Figure. Correlation between Stringency and GDP Contraction during April-June 2020
Note: Bubble size corresponds to number of deaths as on 31st December, 2020; number of deaths per
lakh indicated with the bubble.
5.4. Case Study 4: Measure of Inflation Which Reflected Economic Activity Better in
2020-21
For the period April 2020 to November 2020, Consumer Price Index – Combined
(CPI-C) is weakly related to Index of Industrial Production (IIP) growth while Wholesale
Price Index (WPI) inflation and CPI-C Core inflation are positively and strongly related to
IIP growth. Therefore, core CPI-C inflation and WPI inflation, have been more in sync with
the demand conditions in the economy.
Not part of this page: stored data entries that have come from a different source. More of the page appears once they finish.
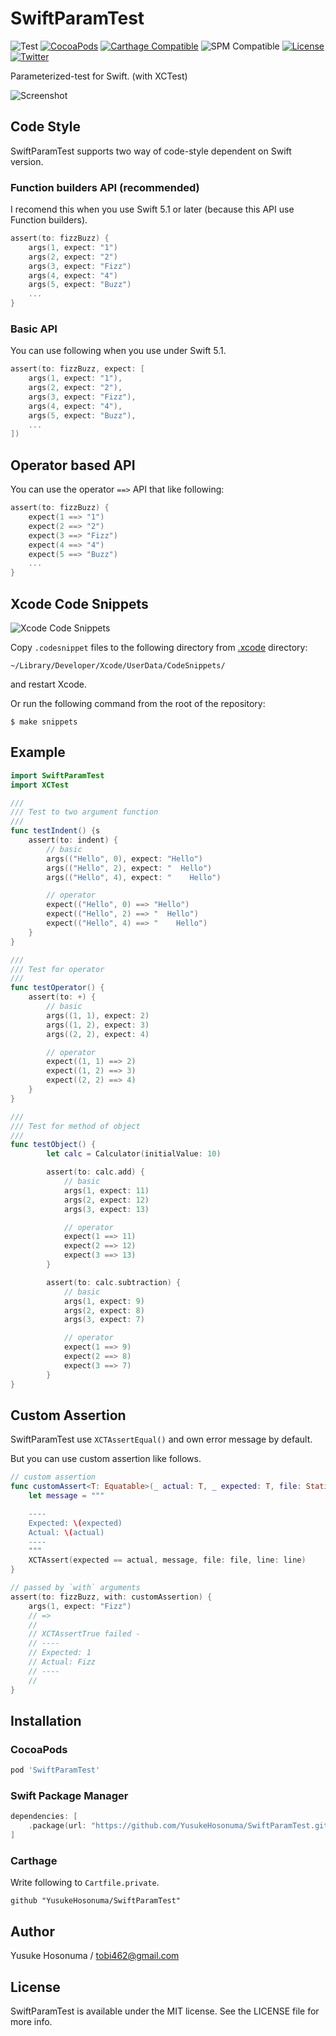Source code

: # SwiftParamTest

![Test](https://github.com/YusukeHosonuma/SwiftParamTest/workflows/Test/badge.svg)
[![CocoaPods](https://img.shields.io/cocoapods/v/SwiftParamTest.svg)](https://cocoapods.org/pods/SwiftParamTest)
[![Carthage Compatible](https://img.shields.io/badge/Carthage-compatible-4BC51D.svg?style=flat)](https://github.com/Carthage/Carthage)
![SPM Compatible](https://img.shields.io/badge/SPM-compatible-4BC51D.svg?style=flat)
[![License](https://img.shields.io/github/license/YusukeHosonuma/SwiftPrettyPrint)](https://github.com/YusukeHosonuma/SwiftPrettyPrint/blob/master/LICENSE)
[![Twitter](https://img.shields.io/twitter/url?style=social&url=https%3A%2F%2Ftwitter.com%2Ftobi462)](https://twitter.com/tobi462)

Parameterized-test for Swift. (with XCTest)

![Screenshot](https://raw.githubusercontent.com/YusukeHosonuma/SwiftParamTest/master/Image/screenshot.png)

## Code Style

SwiftParamTest supports two way of code-style dependent on Swift version.

### Function builders API (recommended)

I recomend this when you use Swift 5.1 or later (because this API use Function builders).

```swift
assert(to: fizzBuzz) {
    args(1, expect: "1")
    args(2, expect: "2")
    args(3, expect: "Fizz")
    args(4, expect: "4")
    args(5, expect: "Buzz")
    ...
}
```

### Basic API

You can use following when you use under Swift 5.1.

```swift
assert(to: fizzBuzz, expect: [
    args(1, expect: "1"),
    args(2, expect: "2"),
    args(3, expect: "Fizz"),
    args(4, expect: "4"),
    args(5, expect: "Buzz"),
    ...
])
```

## Operator based API

You can use the operator `==>` API that like following:

```swift
assert(to: fizzBuzz) {
    expect(1 ==> "1")
    expect(2 ==> "2")
    expect(3 ==> "Fizz")
    expect(4 ==> "4")
    expect(5 ==> "Buzz")
    ...
}
```

## Xcode Code Snippets

![Xcode Code Snippets](https://raw.githubusercontent.com/YusukeHosonuma/SwiftParamTest/master/Image/xcode-snippet.gif)

Copy `.codesnippet` files to the following directory from [.xcode](.xcode) directory:

```text
~/Library/Developer/Xcode/UserData/CodeSnippets/
```

and restart Xcode.

Or run the following command from the root of the repository:

```text
$ make snippets
```

## Example

```swift
import SwiftParamTest
import XCTest

///
/// Test to two argument function
///
func testIndent() {s
    assert(to: indent) {
        // basic
        args(("Hello", 0), expect: "Hello")
        args(("Hello", 2), expect: "  Hello")
        args(("Hello", 4), expect: "    Hello")

        // operator
        expect(("Hello", 0) ==> "Hello")
        expect(("Hello", 2) ==> "  Hello")
        expect(("Hello", 4) ==> "    Hello")
    }
}

///
/// Test for operator
///
func testOperator() {
    assert(to: +) {
        // basic
        args((1, 1), expect: 2)
        args((1, 2), expect: 3)
        args((2, 2), expect: 4)

        // operator
        expect((1, 1) ==> 2)
        expect((1, 2) ==> 3)
        expect((2, 2) ==> 4)
    }
}

///
/// Test for method of object
///
func testObject() {
        let calc = Calculator(initialValue: 10)

        assert(to: calc.add) {
            // basic
            args(1, expect: 11)
            args(2, expect: 12)
            args(3, expect: 13)

            // operator
            expect(1 ==> 11)
            expect(2 ==> 12)
            expect(3 ==> 13)
        }

        assert(to: calc.subtraction) {
            // basic
            args(1, expect: 9)
            args(2, expect: 8)
            args(3, expect: 7)

            // operator
            expect(1 ==> 9)
            expect(2 ==> 8)
            expect(3 ==> 7)
        }
}
```

## Custom Assertion

SwiftParamTest use `XCTAssertEqual()` and own error message by default.

But you can use custom assertion like follows.

```swift
// custom assertion
func customAssert<T: Equatable>(_ actual: T, _ expected: T, file: StaticString, line: UInt) {
    let message = """

    ----
    Expected: \(expected)
    Actual: \(actual)
    ----
    """
    XCTAssert(expected == actual, message, file: file, line: line)
}

// passed by `with` arguments
assert(to: fizzBuzz, with: customAssertion) {
    args(1, expect: "Fizz")
    // =>
    //
    // XCTAssertTrue failed -
    // ----
    // Expected: 1
    // Actual: Fizz
    // ----
    //
}
```

## Installation

### CocoaPods

```ruby
pod 'SwiftParamTest'
```

### Swift Package Manager

```swift
dependencies: [
    .package(url: "https://github.com/YusukeHosonuma/SwiftParamTest.git", from: "2.0.0"),
]
```

### Carthage

Write following to `Cartfile.private`.

```text
github "YusukeHosonuma/SwiftParamTest"
```

## Author

Yusuke Hosonuma / tobi462@gmail.com

## License

SwiftParamTest is available under the MIT license. See the LICENSE file for more info.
During the period April 2020 to November 2020, the
correlation coefficient between WPI inflation and Year over Year (YoY) growth in IIP is
around 0.8 while the correlation coefficient between CPI-C core inflation and IIP growth has
been 0.9. The correlation between IIP growth and CPI inflation during the same period is 0.2.
Similarly, we can see high correlation of CPI Core inflation and WPI inflation with other
metrics of production and demand in the Indian economy as shown in the Table below. Food
items have a large weight of around 39 per cent in the CPI-C index. This means that shocks to
food prices due to COVID19 can have large impacts on CPI-C inflation.
Table: Correlation of Production Vs. Demand Metrics with CPI-C, Core and
WPI Inflation in 2020-21
6. Conclusion
In summary, correlation coefficients are used to assess the strength and direction of
the linear relationships between pairs of variables. When both variables are normally
distributed use Pearson's correlation coefficient, otherwise use Spearman's correlation
coefficient. Spearman's correlation coefficient is more robust to outliers than is Pearson's
correlation coefficient. Correlation coefficients do not communicate information about
whether one variable moves in response to another. There is no attempt to establish one
variable as dependent and the other as independent. Thus, relationships identified using
correlation coefficients should be interpreted for what they are: associations, not causal
relationships.
The use of correlation analysis extends to numerous important fields. For example, in
finance, correlation analysis can be used to measure the degree of linear relationships
between interest rates and stock returns, money supply and inflation, stock and bond returns,
and exchange rates.
Some of its short-comings include its unreliability, sensitivity to outliers, and the
suggestion of linear relationships where none exist.